I cannot claim to actually know what the band is aiming for these days with their releases besides from reiterating their mantra that our demise is inevitable should we continue with the direction modern society is headed in. Do they offer anything new? Not really. Is it interesting, engaging material? No. Is it great to listen to in the background? I would be tempted to say yes. As stated previously, the production on the EP is phenomenal and everything sounds crisp and clear, without losing that fuzzy, organic vibe that a band like WITTR could not do without. Yet, the material itself is bland and boring. The band is touring more these days so maybe they are a band that needs to be experienced in the flesh in order to 'get them'. Try it with some organic mushroom tea that you sip from a cup made out of birch bark. Maybe it will all make sense then, but really, who cares?

Verdict: Indifference [5/10]

5 comments:

frank austin said...

I am no fan of WITTR, but I feel compelled to ask: Is there any possible way that your review is skewed just a tiny bit by your preconceived notions about the band and their fanbase?

I should make it clear that I'm not trying to be a dick, but this reads way more like a criticism of a type of person than the album itself. The short blurbs in the middle about the record actually seem fairly positive.

It's confusing to me why something that's polished, organic, and has the right atmospherics rates as a 5/10. Of course, maybe it's just that hippie tea I've been drinking all morning.

autothrall said...

I played it through once, and thought
the EP is at best a 5/10 or 5.5/10, judging from the musical merit alone.

As for the rest, Morgenstern has simply added entertainment where there was none.

I'm surprised there was no outrage over my Sirenia review, Frank :D

frank austin said...

Well, to be fair, I haven't listened to the EP. I'm not really trying to argue for a better score, but a more thorough explanation of why it's a 5/10 outside of the woodsie-bashing would be welcome.

I must have missed the Sirenia review when it popped up.
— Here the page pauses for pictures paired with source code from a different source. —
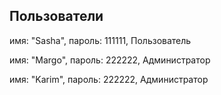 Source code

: ## Пользователи
имя: "Sasha",
пароль: 111111,
Пользователь

имя: "Margo",
пароль: 222222,
Администратор

имя: "Karim",
пароль: 222222,
Администратор
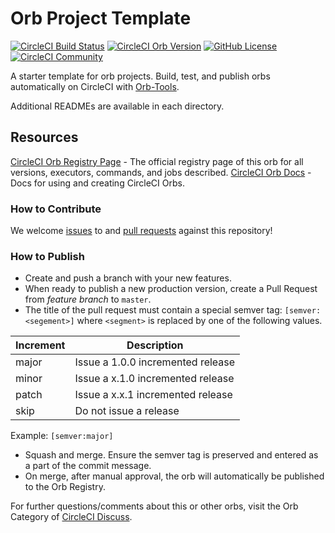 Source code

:# Orb Project Template

[![CircleCI Build Status](https://circleci.com/gh/martyzz1/circleci-slack-notifier.svg?style=shield "CircleCI Build Status")](https://circleci.com/gh/martyzz1/circleci-slack-notifier) [![CircleCI Orb Version](https://badges.circleci.com/orbs/martyzz1/slack-notifier)](https://circleci.com/orbs/registry/orb/martyzz1/circleci-slack-notifier) [![GitHub License](https://img.shields.io/badge/license-MIT-lightgrey.svg)](https://raw.githubusercontent.com/martyzz1/circleci-slack-notifier/master/LICENSE) [![CircleCI Community](https://img.shields.io/badge/community-CircleCI%20Discuss-343434.svg)](https://discuss.circleci.com/c/ecosystem/orbs)



A starter template for orb projects. Build, test, and publish orbs automatically on CircleCI with [Orb-Tools](https://circleci.com/orbs/registry/orb/circleci/orb-tools).

Additional READMEs are available in each directory.



## Resources

[CircleCI Orb Registry Page](https://circleci.com/orbs/registry/orb/martyzz1/circleci-slack-notifier) - The official registry page of this orb for all versions, executors, commands, and jobs described.
[CircleCI Orb Docs](https://circleci.com/docs/2.0/orb-intro/#section=configuration) - Docs for using and creating CircleCI Orbs.

### How to Contribute

We welcome [issues](https://github.com/martyzz1/circleci-slack-notifier/issues) to and [pull requests](https://github.com/martyzz1/circleci-slack-notifier/pulls) against this repository!

### How to Publish
* Create and push a branch with your new features.
* When ready to publish a new production version, create a Pull Request from _feature branch_ to `master`.
* The title of the pull request must contain a special semver tag: `[semver:<segement>]` where `<segment>` is replaced by one of the following values.

| Increment | Description|
| ----------| -----------|
| major     | Issue a 1.0.0 incremented release|
| minor     | Issue a x.1.0 incremented release|
| patch     | Issue a x.x.1 incremented release|
| skip      | Do not issue a release|

Example: `[semver:major]`

* Squash and merge. Ensure the semver tag is preserved and entered as a part of the commit message.
* On merge, after manual approval, the orb will automatically be published to the Orb Registry.


For further questions/comments about this or other orbs, visit the Orb Category of [CircleCI Discuss](https://discuss.circleci.com/c/orbs).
Heh.

I guess I just wasn't that entertained by this one. It's pretty clear that there's a bias against the material from the start - not that I'm saying reviews should be objective - but it would be nicer to read more about the album and less about how much Morg hates hippies.

is this your life? said...

What I got out of the review was that there's nothing new to the ep, so Morg tried to spice it up rather than take time describing how it's exactly like previous albums. I suppose that's unhelpful for people that aren't familiar with the band, but it's a niche review for an ep from a niche band, so I doubt it'll hurt much.

HEYMAN said...

There was some bias against the band going into this review because I feel they have been terribly overhyped as the cornerstone band of USBM and that they're the new incarnation of Weakling. My gripe with the band, from a music standpoint as stated in the review, is that there has been no progression in their music since they started. They're reusing riffs, reusing melodies and reusing the same strong structures. For a band that's supposed to be so incredibly stellar, this EP is close to an embarassment.

The only nice thing I can say about it, asides from the production values, is that the clean vocals from Myers were a good touch and made the first song interesting.

I'm not trying to dig at hippie culture, but I find bands like WITTR are pretentious as fuck about their ideals and their really dedicated fans are too far into the anarchoprimitivism and biodyanamic theory extolled by Jensen and others to realize that a lot of it is bullshit and doesn't come to terms that the point of no return for a lot of things in terms of society and progress has passed, but this has nothing to do with the music, so I'll let it be.